Abstract:This paper describes resilient navigation and planning algorithm for high-speed autonomous race, Indy Autonomous Challenge (IAC). The IAC is a competition with full-scale autonomous race car that can drive up to 290 km/h(180mph). Due to its high-speed and heavy vibration of the race car, GPS/INS system is prone to be degraded. These degraded GPS measurements can cause a critical localization error leading to a serious crashing accidents.

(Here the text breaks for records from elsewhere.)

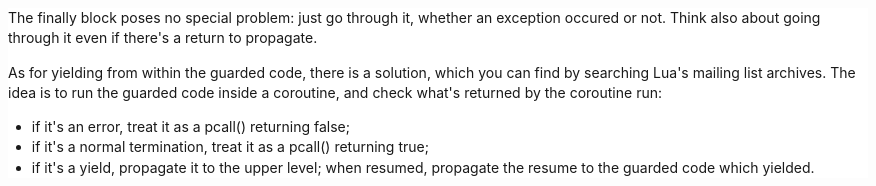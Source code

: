 The finally block poses no special problem: just go through it, whether an exception occured or not. Think also about going through it even if there's a return to propagate.

As for yielding from within the guarded code, there is a solution, which you can find by searching Lua's mailing list archives. The idea is to run the guarded code inside a coroutine, and check what's returned by the coroutine run:
- if it's an error, treat it as a pcall() returning false;
- if it's a normal termination, treat it as a pcall() returning true;
- if it's a yield, propagate it to the upper level; when resumed, propagate the resume to the guarded code which yielded.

To this end, we propose a robust navigation system to implement multi-sensor fusion Kalman filter. In this study, we present how to identify the degradation of measurement based on probabilistic approaches. Based on this approach, we could compute optimal measurement values for Kalman filter correction step. At the same time, we present the other resilient navigation system so that race car can follow the race track in fatal localization failure situations. In addition, this paper also covers the optimal path planning algorithm for obstacle avoidance. To take account for original optimal racing line, obstacles, vehicle dynamics, we propose a road-graph-based path planning algorithm to guarantee our race car drives in-bounded conditions. In the experiments, we will evaluate our designed localization system can handle the degraded data, and sometimes prevent serious crashing accidents while high-speed driving. In addition, we will describe how we successfully completed the obstacle avoidance challenge.